**AIM OF THE TASK**
Tally the lines of the data below that contain the string "begin". Give the tally and nothing else.

**MATERIAL SUPPLIED**
▶

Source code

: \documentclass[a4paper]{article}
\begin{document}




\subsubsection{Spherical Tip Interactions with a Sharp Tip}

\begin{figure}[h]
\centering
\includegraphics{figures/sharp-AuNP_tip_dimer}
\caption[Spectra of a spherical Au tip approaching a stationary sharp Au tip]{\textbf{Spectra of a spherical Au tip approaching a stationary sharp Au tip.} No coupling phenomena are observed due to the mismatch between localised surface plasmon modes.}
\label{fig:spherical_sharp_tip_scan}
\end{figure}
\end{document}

◀
▶

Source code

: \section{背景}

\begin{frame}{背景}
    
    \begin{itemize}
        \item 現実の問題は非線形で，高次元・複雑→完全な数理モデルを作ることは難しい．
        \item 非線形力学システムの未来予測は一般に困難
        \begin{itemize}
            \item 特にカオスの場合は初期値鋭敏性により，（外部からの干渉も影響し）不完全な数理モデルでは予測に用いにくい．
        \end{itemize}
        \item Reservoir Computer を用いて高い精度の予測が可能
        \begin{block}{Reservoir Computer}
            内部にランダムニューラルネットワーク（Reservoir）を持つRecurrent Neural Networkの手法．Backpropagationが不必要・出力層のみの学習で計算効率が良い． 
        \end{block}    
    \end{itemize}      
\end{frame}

◀

**FINISHED TASK**
6